Une poignée de main fugace entre les présidents Ilham Aliev et Vladimir Poutine à Pékin est devenue le test de Rorschach de la semaine pour les observateurs du Caucase du Sud. L’analyste politique Vladimir Kopchak, s’adressant à Новости Кавказа, a déclaré que cet échange bref signalait une phase plus froide et teintée de crise dans les relations entre la Russie et l’Azerbaïdjan, plutôt qu’un rapprochement. Il a soutenu que les messages russes ultérieurs — y compris une déclaration du ministère des Affaires étrangères sur des compensations liées à l’avion abattu — n’avaient fait qu’aiguiser l’irritation de Bakou, les paiements provenant d’assurances dans le cadre légal routinier, et non d’une décision du Kremlin.
Les commentateurs se sont également attardés sur les images au-delà du protocole. Les photos soigneusement mises en scène des premières dames d’Azerbaïdjan et d’Arménie — dont plusieurs prises aux côtés de la première dame de Turquie — ont été présentées comme le tableau le plus révélateur de la semaine, reflétant l’élan autour de la piste de paix arméno-azerbaïdjanaise.

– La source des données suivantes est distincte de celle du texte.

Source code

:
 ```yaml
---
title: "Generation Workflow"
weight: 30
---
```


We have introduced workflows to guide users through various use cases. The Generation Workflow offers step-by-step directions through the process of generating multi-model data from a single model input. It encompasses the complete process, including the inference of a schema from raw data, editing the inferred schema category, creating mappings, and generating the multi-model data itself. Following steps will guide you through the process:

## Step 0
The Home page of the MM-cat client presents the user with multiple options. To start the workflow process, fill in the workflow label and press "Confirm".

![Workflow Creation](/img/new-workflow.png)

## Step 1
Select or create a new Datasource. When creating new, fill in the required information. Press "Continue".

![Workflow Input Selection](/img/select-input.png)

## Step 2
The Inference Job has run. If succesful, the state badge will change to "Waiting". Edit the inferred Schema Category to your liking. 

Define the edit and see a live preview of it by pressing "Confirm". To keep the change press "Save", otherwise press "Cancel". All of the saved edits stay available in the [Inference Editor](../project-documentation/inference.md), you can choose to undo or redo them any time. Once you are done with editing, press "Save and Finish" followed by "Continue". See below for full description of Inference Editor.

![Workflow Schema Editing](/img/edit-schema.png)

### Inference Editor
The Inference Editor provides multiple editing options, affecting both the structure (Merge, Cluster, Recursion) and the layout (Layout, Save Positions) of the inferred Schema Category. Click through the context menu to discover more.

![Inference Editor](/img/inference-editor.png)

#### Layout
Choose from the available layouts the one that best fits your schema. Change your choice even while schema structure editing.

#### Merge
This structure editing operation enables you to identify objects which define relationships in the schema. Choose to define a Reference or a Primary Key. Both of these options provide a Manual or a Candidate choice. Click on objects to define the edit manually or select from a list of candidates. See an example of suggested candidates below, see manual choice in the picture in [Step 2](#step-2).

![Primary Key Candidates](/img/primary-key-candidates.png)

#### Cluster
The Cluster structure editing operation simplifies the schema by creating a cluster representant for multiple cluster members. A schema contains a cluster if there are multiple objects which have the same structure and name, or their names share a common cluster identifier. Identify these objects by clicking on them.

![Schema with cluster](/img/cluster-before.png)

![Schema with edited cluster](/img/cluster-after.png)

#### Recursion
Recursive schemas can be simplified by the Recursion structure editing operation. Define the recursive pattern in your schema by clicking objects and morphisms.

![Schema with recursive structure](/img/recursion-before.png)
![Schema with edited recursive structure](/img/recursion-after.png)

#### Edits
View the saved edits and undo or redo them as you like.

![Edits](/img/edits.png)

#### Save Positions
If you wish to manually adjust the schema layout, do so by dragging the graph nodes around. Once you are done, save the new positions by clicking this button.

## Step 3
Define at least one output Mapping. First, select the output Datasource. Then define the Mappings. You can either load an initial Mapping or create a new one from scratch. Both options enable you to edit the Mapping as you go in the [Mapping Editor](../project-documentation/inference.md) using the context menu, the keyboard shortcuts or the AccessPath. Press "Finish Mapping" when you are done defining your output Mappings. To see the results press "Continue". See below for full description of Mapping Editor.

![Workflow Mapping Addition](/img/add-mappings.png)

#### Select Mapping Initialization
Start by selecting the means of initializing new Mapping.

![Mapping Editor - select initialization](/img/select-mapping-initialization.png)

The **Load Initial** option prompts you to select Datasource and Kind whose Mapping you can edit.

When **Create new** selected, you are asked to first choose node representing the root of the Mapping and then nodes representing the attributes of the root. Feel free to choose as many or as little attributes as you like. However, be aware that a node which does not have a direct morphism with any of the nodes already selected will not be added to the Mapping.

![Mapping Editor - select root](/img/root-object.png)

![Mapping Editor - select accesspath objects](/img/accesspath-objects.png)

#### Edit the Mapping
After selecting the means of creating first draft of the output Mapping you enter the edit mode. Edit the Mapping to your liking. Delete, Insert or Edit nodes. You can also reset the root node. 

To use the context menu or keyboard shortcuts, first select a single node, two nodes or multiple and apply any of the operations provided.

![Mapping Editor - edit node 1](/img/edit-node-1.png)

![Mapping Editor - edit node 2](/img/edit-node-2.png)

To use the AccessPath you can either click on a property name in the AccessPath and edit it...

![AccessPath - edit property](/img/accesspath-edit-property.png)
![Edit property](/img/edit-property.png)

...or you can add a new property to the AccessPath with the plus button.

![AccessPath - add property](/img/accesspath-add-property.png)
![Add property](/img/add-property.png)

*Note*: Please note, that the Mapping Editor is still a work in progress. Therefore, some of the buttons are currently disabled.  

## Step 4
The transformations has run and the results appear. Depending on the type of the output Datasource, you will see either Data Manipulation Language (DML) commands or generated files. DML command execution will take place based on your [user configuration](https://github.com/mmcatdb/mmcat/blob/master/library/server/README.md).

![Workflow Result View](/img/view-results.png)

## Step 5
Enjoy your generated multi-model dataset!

Les propos enregistrés d’Aliev dans une récente interview à Al Arabiya, où il évoquait deux frappes sur l’avion et rendait hommage aux pilotes, ont été cités comme une preuve supplémentaire du récit durci de Bakou, que Moscou a eu du mal à contrer. Le sommet de l’OCS et ses marges ont occupé une place majeure. Les analystes ont affirmé que la possibilité, largement discutée, d’une adhésion synchronisée de l’Arménie et de l’Azerbaïdjan n’avait jamais eu de réelle chance ; les deux capitales, selon eux, sont arrivées avec l’état d’esprit de “ne pas rejoindre”. Le rôle de la Chine en tant que nouvel “observateur” en Eurasie a été souligné, accompagné d’une mise en garde : ne pas attendre un parapluie sécuritaire de type OTSC à la chinoise. Le seul point concret dans des communiqués par ailleurs diffus, ont-ils dit, fut une ligne plus ferme condamnant les frappes américaines et israéliennes contre l’Iran — tandis que l’Ukraine était remarquablement absente.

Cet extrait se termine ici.